BAE rolls out civil Q-Sight
BAE Systems has its helmet/headset mounted Q-Sight head-up display (HUD) in its booth here (No. 110) and will start making customer deliveries later this year. Initial deliveries will be made to military customers, who are expected to comprise the bulk of demand, but the company will be making the system available to civil operators as well. BAE sees a significant market for Q-Sight with HEMS operators and law enforcement agencies.
Q-Sight can be used in conjunction with images from forward-looking infrared (FLIR) systems and night-vision goggles (NVGs) to create enhanced- and synthetic-vision solutions. The cost of the system will likely be slightly more than a set of NVGs, according to John Nix, BAE Systems vice president of business development.

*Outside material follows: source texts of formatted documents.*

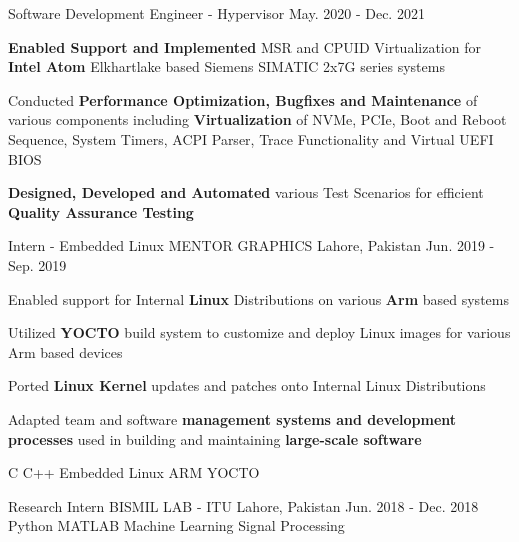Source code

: \begin{cventries}
  \cventry
    {Software Development Engineer - Hypervisor} %
    {} %
    {} %
    {May. 2020 - Dec. 2021} %
    {
      \begin{cvitems} %
        \item \textbf{Enabled Support and Implemented} MSR and CPUID Virtualization for \textbf{Intel Atom} Elkhartlake based Siemens SIMATIC 2x7G series systems
        \item Conducted \textbf{Performance Optimization, Bugfixes and Maintenance} of various components including \textbf{Virtualization} of NVMe, PCIe, Boot and Reboot Sequence, System Timers, ACPI Parser, Trace Functionality and Virtual UEFI BIOS
        \item \textbf{Designed, Developed and Automated} various Test Scenarios for efficient \textbf{Quality Assurance Testing}
      \end{cvitems}
    }
    {}%

  \cventry
    {Intern - Embedded Linux} %
    {MENTOR GRAPHICS} %
    {Lahore, Pakistan} %
    {Jun. 2019 - Sep. 2019} %
    {
      \begin{cvitems} %
        \item Enabled support for Internal \textbf{Linux} Distributions on various \textbf{Arm }based systems
        \item Utilized \textbf{YOCTO} build system to customize and deploy Linux images for various Arm based devices
        \item Ported \textbf{Linux Kernel} updates and patches onto Internal Linux Distributions
        \item Adapted team and software \textbf{management systems and development processes} used in building and maintaining \textbf{large-scale software}
      \end{cvitems}
    }
    {C \acvSep C++ \acvSep Embedded Linux \acvSep ARM \acvSep YOCTO}

  \cventry
    {Research Intern} %
    {BISMIL LAB - ITU} %
    {Lahore, Pakistan} %
    {Jun. 2018 - Dec. 2018} %
    {}
    {Python \acvSep MATLAB \acvSep Machine Learning \acvSep Signal Processing}


\end{cventries}
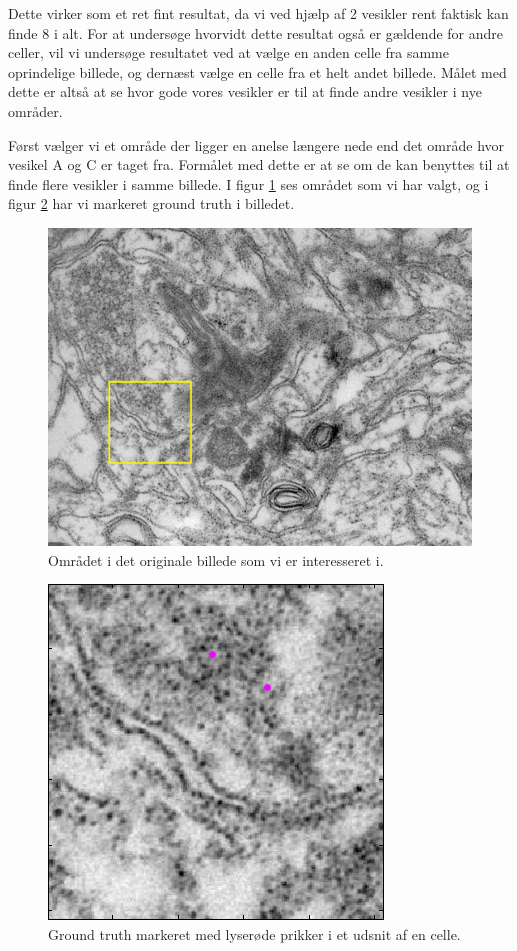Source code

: Dette virker som et ret fint resultat, da vi ved hjælp af 2 vesikler rent faktisk kan finde 8 i alt. For at undersøge hvorvidt dette resultat også er gældende for andre celler, vil vi undersøge resultatet ved at vælge en anden celle fra samme oprindelige billede, og dernæst vælge en celle fra et helt andet billede. Målet med dette er altså at se hvor gode vores vesikler er til at finde andre vesikler i nye områder.

Først vælger vi et område der ligger en anelse længere nede end det område hvor vesikel A og C er taget fra. Formålet med dette er at se om de kan benyttes til at finde flere vesikler i samme billede. I figur \ref{fig:postmethod_conv_area3} ses området som vi har valgt, og i figur \ref{fig:postmethod_conv_gt3} har vi markeret ground truth i billedet.

\begin{figure}[H]
		\centering
		\includegraphics[scale=0.5]{files/postmethod/img/area_3.png}
	\caption{Området i det originale billede som vi er interesseret i.\label{fig:postmethod_conv_area3}}
\end{figure}

\begin{figure}[H]
		\centering
		\includegraphics[scale=0.65]{files/postmethod/img/ground_truth3.png}
	\caption{Ground truth markeret med lyserøde prikker i et udsnit af en celle.\label{fig:postmethod_conv_gt3}}
\end{figure}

The lightweight Q-Sight system uses a patented holographic waveguide system to project flight data and symbols onto an eyepiece, thereby reducing pilot workload by allowing him to fly “head up and eyes out.” It is a “plug-and-play” solution for almost any aircraft with a glass cockpit and an available power source tap; however, BAE also is developing a portable laptop-size symbol generator, for an additional still-undetermined cost, that will work in conjunction with Q-Sight for “steam gauge” aircraft. That should be ready within a year, according to BAE business development director George Lim.
BAE has test-flown the system on a Bell 407 and a Bell 212 and already has received large military orders, mostly for Black Hawks and Chinooks.